Opened 6 years ago

Closed 6 years ago

Last modified 6 years ago

#1633 closed defect (invalid)

Zone configuration in upstream gives signal 11 on heavy loaded server

Reported by: https://stackoverflow.com/users/6797850/strangedata Owned by:
Priority: major Milestone:
Component: nginx-core Version: 1.15.x
Keywords: Cc:
uname -a: Linux frontend01-prd 3.13.0-117-generic #164-Ubuntu SMP Fri Apr 7 11:05:26 UTC 2017 x86_64 x86_64 x86_64 GNU/Linux
nginx -V: nginx version: nginx/1.15.3
built by gcc 4.8.4 (Ubuntu 4.8.4-2ubuntu1~14.04.3)
built with OpenSSL 1.0.1f 6 Jan 2014
TLS SNI support enabled
configure arguments: --prefix=/etc/nginx --sbin-path=/usr/sbin/nginx --modules-path=/usr/lib/nginx/modules --conf-path=/etc/nginx/nginx.conf --error-log-path=/var/log/nginx/error.log --http-log-path=/var/log/nginx/access.log --pid-path=/var/run/nginx.pid --lock-path=/var/run/nginx.lock --http-client-body-temp-path=/var/cache/nginx/client_temp --http-proxy-temp-path=/var/cache/nginx/proxy_temp --http-fastcgi-temp-path=/var/cache/nginx/fastcgi_temp --http-uwsgi-temp-path=/var/cache/nginx/uwsgi_temp --http-scgi-temp-path=/var/cache/nginx/scgi_temp --user=nginx --group=nginx --with-compat --with-file-aio --with-threads --with-http_addition_module --with-http_auth_request_module --with-http_dav_module --with-http_flv_module --with-http_gunzip_module --with-http_gzip_static_module --with-http_mp4_module --with-http_random_index_module --with-http_realip_module --with-http_secure_link_module --with-http_slice_module --with-http_ssl_module --with-http_stub_status_module --with-http_sub_module --with-http_v2_module --with-mail --with-mail_ssl_module --with-stream --with-stream_realip_module --with-stream_ssl_module --with-stream_ssl_preread_module --with-cc-opt='-g -O2 -fstack-protector --param=ssp-buffer-size=4 -Wformat -Werror=format-security -Wp,-D_FORTIFY_SOURCE=2 -fPIC' --with-ld-opt='-Wl,-Bsymbolic-functions -Wl,-z,relro -Wl,-z,now -Wl,--as-needed -pie' --add-module=/opt/nginx-sources/nginx-upload-progress-module-master --add-module=/opt/nginx-sources/nginx-http-slice-master --add-module=/opt/nginx-sources/nginx-upload-module-2.255 --add-module=/opt/nginx-sources/nginx-goodies-nginx-sticky-module-ng-08a395c66e42 --add-module=/opt/nginx-sources/ngx_http_substitutions_filter_module-master --add-module=/opt/nginx-sources/ngx_dynamic_upstream-master

Description

I've been testing shared memory zone for an upstream configuration for a few days in a test environment without issues.

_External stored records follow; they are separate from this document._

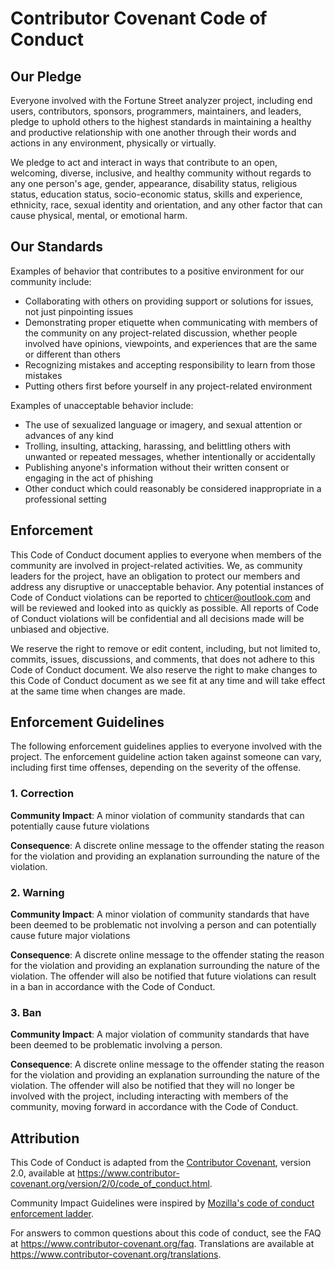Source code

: # Contributor Covenant Code of Conduct

## Our Pledge

Everyone involved with the Fortune Street analyzer project, including end
users, contributors, sponsors, programmers, maintainers, and leaders, pledge to
uphold others to the highest standards in maintaining a healthy and productive
relationship with one another through their words and actions in any
environment, physically or virtually. 

We pledge to act and interact in ways that contribute to an open, welcoming,
diverse, inclusive, and healthy community without regards to any one person's
age, gender, appearance, disability status, religious status, education status,
socio-economic status, skills and experience, ethnicity, race, sexual identity
and orientation, and any other factor that can cause physical, mental, or
emotional harm.

## Our Standards

Examples of behavior that contributes to a positive environment for our
community include:

* Collaborating with others on providing support or solutions for issues, not
  just pinpointing issues
* Demonstrating proper etiquette when communicating with members of the
  community on any project-related discussion, whether people involved have
  opinions, viewpoints, and experiences that are the same or different than
  others
* Recognizing mistakes and accepting responsibility to learn from those
  mistakes
* Putting others first before yourself in any project-related environment

Examples of unacceptable behavior include:

* The use of sexualized language or imagery, and sexual attention or
  advances of any kind
* Trolling, insulting, attacking, harassing, and belittling others with
  unwanted or repeated messages, whether intentionally or accidentally
* Publishing anyone's information without their written consent or engaging in
  the act of phishing
* Other conduct which could reasonably be considered inappropriate in a
  professional setting

## Enforcement

This Code of Conduct document applies to everyone when members of the community
are involved in project-related activities. We, as community leaders for the
project, have an obligation to protect our members and address any disruptive
or unacceptable behavior. Any potential instances of Code of Conduct violations
can be reported to chticer@outlook.com and will be reviewed and looked into as
quickly as possible. All reports of Code of Conduct violations will be
confidential and all decisions made will be unbiased and objective.

We reserve the right to remove or edit content, including, but not limited to,
commits, issues, discussions, and comments, that does not adhere to this Code
of Conduct document. We also reserve the right to make changes to this Code of
Conduct document as we see fit at any time and will take effect at the same
time when changes are made.

## Enforcement Guidelines

The following enforcement guidelines applies to everyone involved with the
project. The enforcement guideline action taken against someone can vary,
including first time offenses, depending on the severity of the offense.

### 1. Correction

**Community Impact**: A minor violation of community standards that can
potentially cause future violations 

**Consequence**: A discrete online message to the offender stating the reason
for the violation and providing an explanation surrounding the nature of the
violation.

### 2. Warning

**Community Impact**: A minor violation of community standards that have been
deemed to be problematic not involving a person and can potentially cause
future major violations

**Consequence**: A discrete online message to the offender stating the reason
for the violation and providing an explanation surrounding the nature of the
violation. The offender will also be notified that future violations can result
in a ban in accordance with the Code of Conduct.

### 3. Ban

**Community Impact**: A major violation of community standards that have been
deemed to be problematic involving a person.

**Consequence**: A discrete online message to the offender stating the reason
for the violation and providing an explanation surrounding the nature of the
violation. The offender will also be notified that they will no longer be
involved with the project, including interacting with members of the community,
moving forward in accordance with the Code of Conduct.

## Attribution

This Code of Conduct is adapted from the [Contributor Covenant][homepage],
version 2.0, available at
https://www.contributor-covenant.org/version/2/0/code_of_conduct.html.

Community Impact Guidelines were inspired by [Mozilla's code of conduct
enforcement ladder](https://github.com/mozilla/diversity).

[homepage]: https://www.contributor-covenant.org

For answers to common questions about this code of conduct, see the FAQ at
https://www.contributor-covenant.org/faq. Translations are available at
https://www.contributor-covenant.org/translations.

When the same configuration was applied to our production servers, Nginx worker process started dying almost immediately, with signal 11.

My upstream configuration looks like this:

upstream backend_servers {

zone backend_upstreams_zone 1m;
sticky name=route path=/ hash=index expires=30m;
server backend01-tst:28080;
server backend02-tst:28080;
server backend03-tst:28080;
server backend04-tst:28080;
server backend05-tst:28080;
server backend06-tst:28080;
server backend07-tst:28080;
server backend08-tst:28080;
server backend09-tst:28080;

}

I cloned the VM to another network, just to test the zone config in an exactly equal configuration, but without load the problem doesn't happen.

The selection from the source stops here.